Family Forum shares some great info about PTSD.
Can a person with PTSD consciously “switch off” an episode of violent and aggressive behaviour? If they are having an “episode”, acting out aggressively and yelling, can they stop this behaviour when an unexpected third party shows up at the house, or the phone rings and someone answers it?
I have witnessed a person with a PTSD diagnosis do this on several occasions. To make it more confusing, the person resumed their PTSD episode when the third party left or the phone call ended. Is this PTSD?
PTSD or Post Traumatic Stress Disorder is an area of some debate and discussion in psychology and psychiatry. The changes in the latest Diagnostic and Statistical Manual (DSM 5) of the American Psychiatric Association attest to this. It is important any diagnosis is made by a suitably qualified mental health professional.
It is normal and common for people to react with symptoms of distress, anxiety, fear, grief and/or anger after experiencing or witnessing a traumatic event. This is not PTSD but is the normal human reaction to real or perceived danger.
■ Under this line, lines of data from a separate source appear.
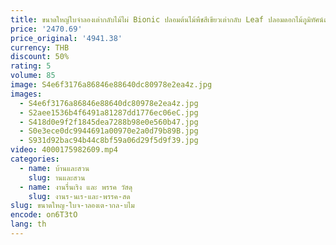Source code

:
 ```yaml
---
title: ขนาดใหญ่ใบจําลองเต่ากลับไม้ไผ่ Bionic ปลอมต้นไม้พืชสีเขียวเต่ากลับ Leaf ปลอมดอกไม้ภูมิทัศน์ตกแต่งบ้าน
price: '2470.69'
price_original: '4941.38'
currency: THB
discount: 50%
rating: 5
volume: 85
image: S4e6f3176a86846e88640dc80978e2ea4z.jpg
images:
  - S4e6f3176a86846e88640dc80978e2ea4z.jpg
  - S2aee1536b4f6491a81287dd1776ec06eC.jpg
  - S418d0e9f2f1845dea7288b98e0e560b47.jpg
  - S0e3ece0dc9944691a00970e2a0d79b89B.jpg
  - S931d92bac94b44c8bf59a06d29f5d9f39.jpg
video: 4000175982609.mp4
categories:
  - name: บ้านและสวน
    slug: านและสวน
  - name: งานรื่นเริง และ พรรค วัสดุ
    slug: งานร-นเร-และ-พรรค-สด
slug: ขนาดใหญ-ใบจ-าลองเต-ากล-บไม
encode: on6T3tO
lang: th
---
```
Normally these feelings resolve over time as people learn how to cope with them.
If, after a period of several months, the person finds they are continuing to experience symptoms, such as recurrent intrusive thoughts and/or nightmares, “flashbacks” to the event or experience, exaggerated avoidance of places or other reminders of the trauma and negative alterations in thought and mood for example (this list is not exhaustive), and that these issues persist for more than one month, then PTSD is a possibility.
A person who is suffering from PTSD can become in a “dissociative” state ie lose contact with their surroundings and own behaviours as a result of a stressful situation. While in this state it is also possible that an external stimulus such as a phone ringing can bring them back to reality. However it seems less than likely that they would be able to pause, behave “normally” then immediately resume such behaviour involuntarily.
When the symptoms of a previously under-recognised health condition are widely publicised a psychological phenomenon known as the “contagion effect” can sometimes occur. People who are already suffering some form of psychological dysfunction such as anxiety or aggression can self-diagnose or “adopt” a condition such as “PTSD” based upon recognition of a few of the symptoms. This leads them to also adopt some of the behaviours of that condition ie “I have the symptoms therefore I have the condition and this is how people with my condition behave.” In a sense the “diagnosis” gives them permission to behave in similar ways and inhibits any efforts to change.
Whether the person you describe has PTSD or not it seems that he or she clearly has some problems with anger management and aggressive behaviour. The Panel strongly recommends you encourage this person to consult a GP for a referral to a qualified mental health professional for support and therapy.